Stored records:

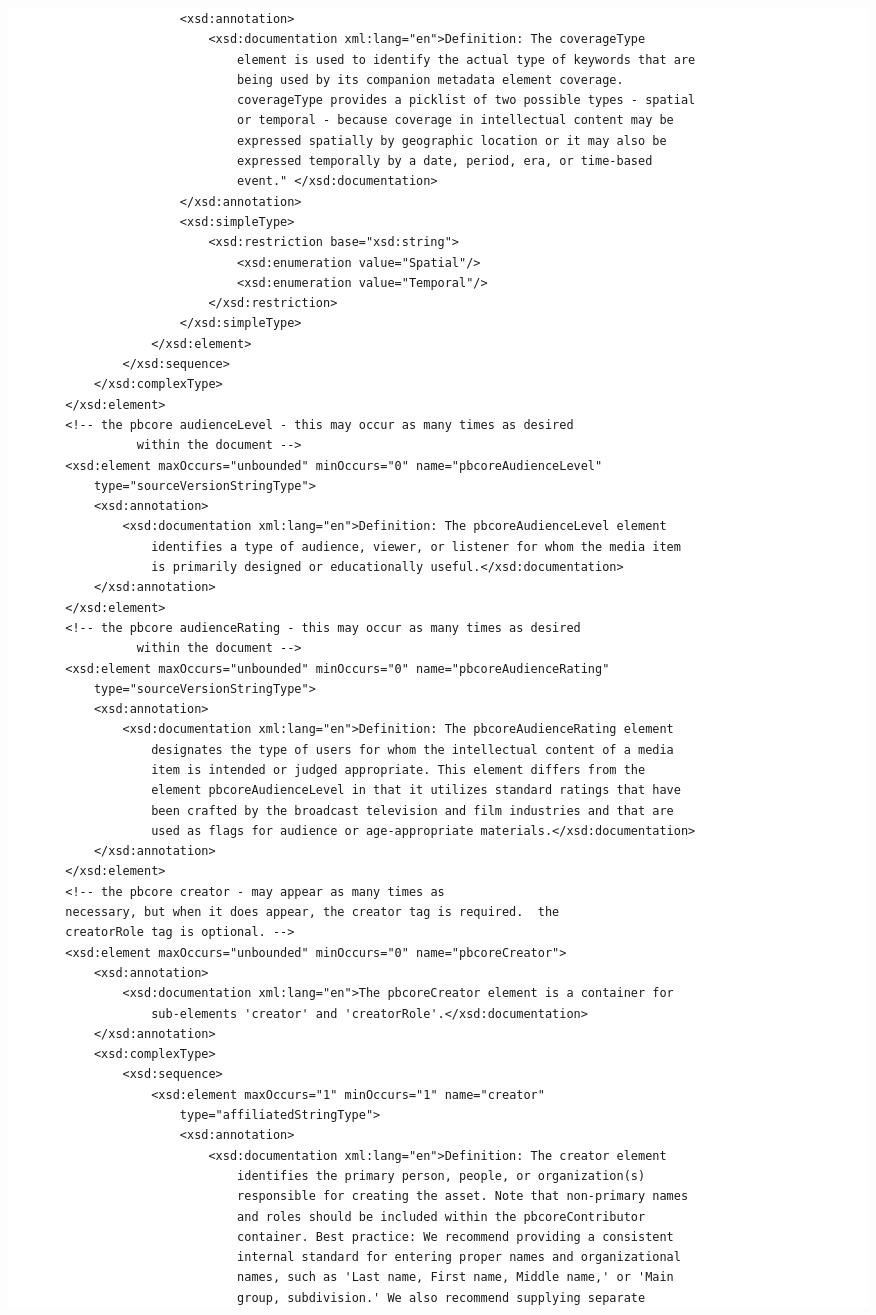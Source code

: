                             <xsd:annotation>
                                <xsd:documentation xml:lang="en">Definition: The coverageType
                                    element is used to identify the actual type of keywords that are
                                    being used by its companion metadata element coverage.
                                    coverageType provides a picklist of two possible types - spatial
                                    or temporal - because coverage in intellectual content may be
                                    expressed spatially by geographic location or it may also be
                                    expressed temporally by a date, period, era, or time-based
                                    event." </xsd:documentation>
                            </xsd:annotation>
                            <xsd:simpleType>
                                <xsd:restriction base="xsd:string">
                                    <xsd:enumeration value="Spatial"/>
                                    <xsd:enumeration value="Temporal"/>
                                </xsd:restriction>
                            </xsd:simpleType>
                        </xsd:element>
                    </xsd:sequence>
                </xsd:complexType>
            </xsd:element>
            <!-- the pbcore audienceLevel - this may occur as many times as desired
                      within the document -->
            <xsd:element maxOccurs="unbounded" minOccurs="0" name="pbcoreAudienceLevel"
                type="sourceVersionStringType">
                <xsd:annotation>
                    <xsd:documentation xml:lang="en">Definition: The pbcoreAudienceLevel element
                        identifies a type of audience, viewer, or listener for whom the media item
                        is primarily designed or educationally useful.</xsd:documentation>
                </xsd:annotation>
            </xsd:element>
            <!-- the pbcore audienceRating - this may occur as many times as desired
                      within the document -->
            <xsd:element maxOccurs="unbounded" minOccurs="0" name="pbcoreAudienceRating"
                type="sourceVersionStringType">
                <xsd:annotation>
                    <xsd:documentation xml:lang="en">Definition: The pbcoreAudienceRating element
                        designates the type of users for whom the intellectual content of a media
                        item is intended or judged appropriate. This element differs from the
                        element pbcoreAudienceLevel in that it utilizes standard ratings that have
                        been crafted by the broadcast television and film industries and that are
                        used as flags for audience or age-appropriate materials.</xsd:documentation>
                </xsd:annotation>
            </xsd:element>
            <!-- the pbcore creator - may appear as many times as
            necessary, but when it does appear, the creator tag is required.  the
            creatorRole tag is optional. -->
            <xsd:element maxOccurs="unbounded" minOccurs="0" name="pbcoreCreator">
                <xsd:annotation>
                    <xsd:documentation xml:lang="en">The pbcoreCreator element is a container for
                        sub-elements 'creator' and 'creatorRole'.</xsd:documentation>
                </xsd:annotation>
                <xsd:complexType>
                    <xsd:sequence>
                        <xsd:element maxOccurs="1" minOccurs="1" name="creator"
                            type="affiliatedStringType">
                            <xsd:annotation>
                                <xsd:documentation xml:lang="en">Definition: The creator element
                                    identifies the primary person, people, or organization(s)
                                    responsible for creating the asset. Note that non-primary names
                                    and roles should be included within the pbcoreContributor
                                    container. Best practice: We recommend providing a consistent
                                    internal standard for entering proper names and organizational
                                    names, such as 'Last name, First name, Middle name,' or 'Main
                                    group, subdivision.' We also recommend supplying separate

...

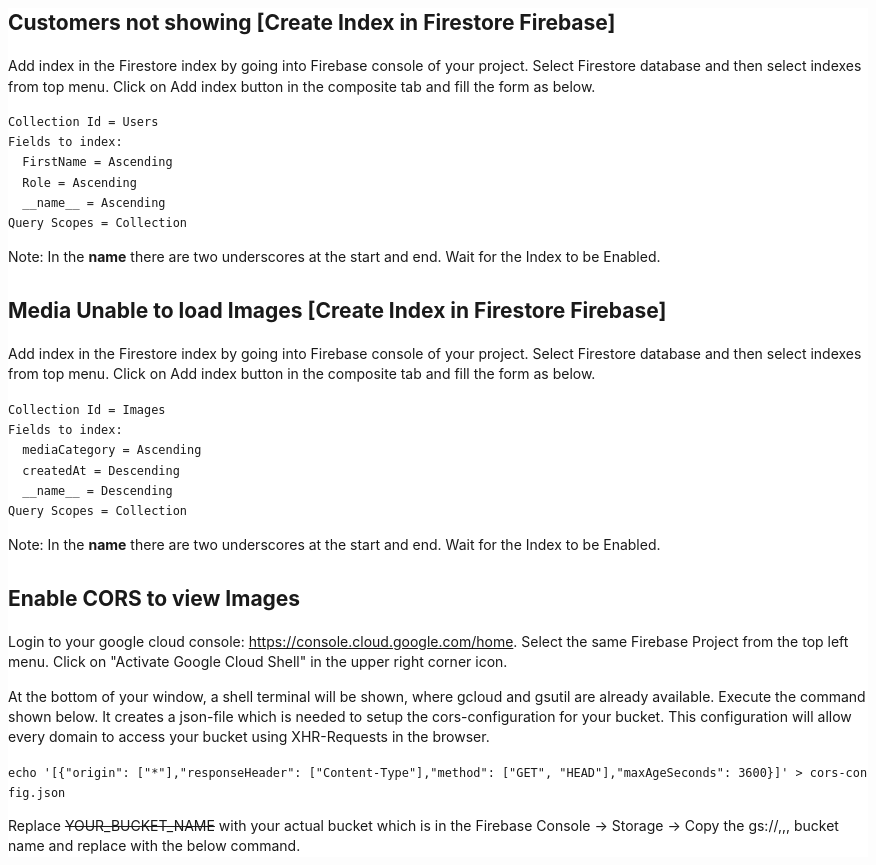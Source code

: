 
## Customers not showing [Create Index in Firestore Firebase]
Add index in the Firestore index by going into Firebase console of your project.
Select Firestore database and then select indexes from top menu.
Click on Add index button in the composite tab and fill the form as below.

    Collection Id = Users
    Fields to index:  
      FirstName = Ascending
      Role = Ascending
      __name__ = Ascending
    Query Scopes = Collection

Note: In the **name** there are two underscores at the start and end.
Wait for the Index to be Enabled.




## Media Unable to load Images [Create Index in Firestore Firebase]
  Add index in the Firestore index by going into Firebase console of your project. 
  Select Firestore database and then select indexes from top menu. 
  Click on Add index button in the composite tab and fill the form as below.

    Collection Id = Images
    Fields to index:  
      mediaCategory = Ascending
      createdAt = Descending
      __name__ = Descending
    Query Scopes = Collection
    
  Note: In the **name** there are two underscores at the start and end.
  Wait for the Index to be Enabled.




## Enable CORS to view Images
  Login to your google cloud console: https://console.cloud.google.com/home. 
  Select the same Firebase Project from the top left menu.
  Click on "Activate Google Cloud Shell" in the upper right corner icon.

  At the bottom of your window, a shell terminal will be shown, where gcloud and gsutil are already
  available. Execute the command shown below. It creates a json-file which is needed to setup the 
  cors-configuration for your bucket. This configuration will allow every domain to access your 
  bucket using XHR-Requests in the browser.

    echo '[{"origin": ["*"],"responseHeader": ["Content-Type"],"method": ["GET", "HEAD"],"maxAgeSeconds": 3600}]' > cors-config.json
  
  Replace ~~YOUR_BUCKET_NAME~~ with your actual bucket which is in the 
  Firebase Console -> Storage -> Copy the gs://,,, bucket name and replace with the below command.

---

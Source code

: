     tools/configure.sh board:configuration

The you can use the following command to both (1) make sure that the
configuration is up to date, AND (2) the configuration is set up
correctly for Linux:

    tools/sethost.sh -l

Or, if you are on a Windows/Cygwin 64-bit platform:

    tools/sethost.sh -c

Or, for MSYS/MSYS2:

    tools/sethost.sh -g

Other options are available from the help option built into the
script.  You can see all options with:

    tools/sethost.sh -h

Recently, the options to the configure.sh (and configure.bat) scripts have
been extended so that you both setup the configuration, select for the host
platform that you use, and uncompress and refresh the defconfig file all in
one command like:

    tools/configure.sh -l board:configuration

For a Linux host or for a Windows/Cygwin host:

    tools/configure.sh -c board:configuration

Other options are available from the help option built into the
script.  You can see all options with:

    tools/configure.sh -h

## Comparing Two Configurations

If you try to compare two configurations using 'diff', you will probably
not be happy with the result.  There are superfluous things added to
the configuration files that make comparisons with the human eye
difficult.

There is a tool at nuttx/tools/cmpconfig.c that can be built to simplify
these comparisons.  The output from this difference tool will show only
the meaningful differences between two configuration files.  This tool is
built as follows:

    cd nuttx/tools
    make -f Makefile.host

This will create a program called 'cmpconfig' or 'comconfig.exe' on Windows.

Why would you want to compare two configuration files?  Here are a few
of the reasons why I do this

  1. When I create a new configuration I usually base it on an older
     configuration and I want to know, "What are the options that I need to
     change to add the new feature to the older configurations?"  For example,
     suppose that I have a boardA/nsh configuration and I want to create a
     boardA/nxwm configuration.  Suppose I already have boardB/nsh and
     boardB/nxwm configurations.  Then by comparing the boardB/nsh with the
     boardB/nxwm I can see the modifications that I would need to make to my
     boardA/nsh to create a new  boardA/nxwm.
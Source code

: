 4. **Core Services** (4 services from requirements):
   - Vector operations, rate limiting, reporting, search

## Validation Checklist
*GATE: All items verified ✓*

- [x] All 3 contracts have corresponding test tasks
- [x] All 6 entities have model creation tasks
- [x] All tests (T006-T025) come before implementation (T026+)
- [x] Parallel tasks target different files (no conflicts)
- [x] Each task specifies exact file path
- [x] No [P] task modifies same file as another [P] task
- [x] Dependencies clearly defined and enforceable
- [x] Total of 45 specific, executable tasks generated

§ **Assignment**: All lines above from the one holding "item is intended" to the one holding "been crafted by", inclusive, are to be copied exactly; no other line is wanted.

§ **Solution for this exercise**:
                        item is intended or judged appropriate. This element differs from the
                        element pbcoreAudienceLevel in that it utilizes standard ratings that have
                        been crafted by the broadcast television and film industries and that are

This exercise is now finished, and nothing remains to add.